KANE v. SHAPIRO ROSENBAUM LIEBSCHUTZ AND NELSON

Reset A A Font size: Print

Supreme Court, Appellate Division, Fourth Department, New York.

Peter B. KANE, M.D., Plaintiff-Appellant-Respondent, v. SHAPIRO, ROSENBAUM, LIEBSCHUTZ, AND NELSON, L.L.P., Defendant-Respondent-Appellant.

Decided: December 31, 2008

PRESENT:  MARTOCHE, J.P., SMITH, CENTRA, GREEN, AND PINE, JJ. Smith, Sovik, Kendrick & Sugnet, P.C., Syracuse (James D. Lantier of Counsel), for Plaintiff-Appellant-Respondent. Boylan, Brown, Code, Vigdor & Wilson, LLP, Rochester (Sanford R. Shapiro of Counsel), for Defendant-Respondent-Appellant.
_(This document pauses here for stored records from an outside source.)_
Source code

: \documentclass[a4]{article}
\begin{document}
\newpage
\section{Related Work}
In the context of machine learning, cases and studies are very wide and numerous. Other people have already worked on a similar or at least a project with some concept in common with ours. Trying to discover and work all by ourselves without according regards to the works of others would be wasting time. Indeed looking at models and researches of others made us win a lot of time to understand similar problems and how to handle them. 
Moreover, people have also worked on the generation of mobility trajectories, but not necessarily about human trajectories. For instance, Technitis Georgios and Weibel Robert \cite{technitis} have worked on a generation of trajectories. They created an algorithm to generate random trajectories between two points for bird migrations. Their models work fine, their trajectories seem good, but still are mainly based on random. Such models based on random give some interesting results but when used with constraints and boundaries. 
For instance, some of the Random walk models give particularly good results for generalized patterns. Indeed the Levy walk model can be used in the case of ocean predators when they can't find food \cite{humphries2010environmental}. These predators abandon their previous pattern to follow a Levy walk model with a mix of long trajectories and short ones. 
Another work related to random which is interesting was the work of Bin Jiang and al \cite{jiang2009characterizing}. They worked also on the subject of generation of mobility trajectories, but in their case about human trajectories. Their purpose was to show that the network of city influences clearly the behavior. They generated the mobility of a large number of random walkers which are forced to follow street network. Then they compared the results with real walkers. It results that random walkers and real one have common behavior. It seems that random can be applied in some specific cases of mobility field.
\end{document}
 Plaintiff commenced this action seeking to recover fees allegedly due from defendant law firm for his services as an expert witness in a medical malpractice action, and defendant asserted a counterclaim seeking the contingent legal fees that it allegedly lost as a result of plaintiff's expert testimony in the underlying action.   Supreme Court erred in granting in part plaintiff's motion seeking disclosure sanctions by directing defendant to provide plaintiff with that portion of the trial transcript in the underlying action consisting of the direct testimony of plaintiff as well as his testimony on cross-examination.   The affidavit submitted by plaintiff's attorney in support of the motion failed to demonstrate “that counsel has conferred with counsel for [defendant] in a good faith effort to resolve the issues raised by the motion” (Uniform Rules for Trial Cts. [22 NYCRR] § 202.7[a][2];  see Amherst Synagogue v. Schuele Paint Co., Inc., 30 A.D.3d 1055, 1056-1057, 816 N.Y.S.2d 782).   In addition, the portion of the trial transcript sought by plaintiff is equally available to both parties, and plaintiff has the responsibility to obtain it if he believes that it is necessary to his defense of the counterclaim (see generally CPLR 3101[a];  Rios v. Donovan, 21 A.D.2d 409, 411, 250 N.Y.S.2d 818).   We thus conclude that plaintiff's motion should have been denied in its entirety (see Gordon v. Hancock, 292 A.D.2d 858, 738 N.Y.S.2d 914), and we therefore modify the order accordingly.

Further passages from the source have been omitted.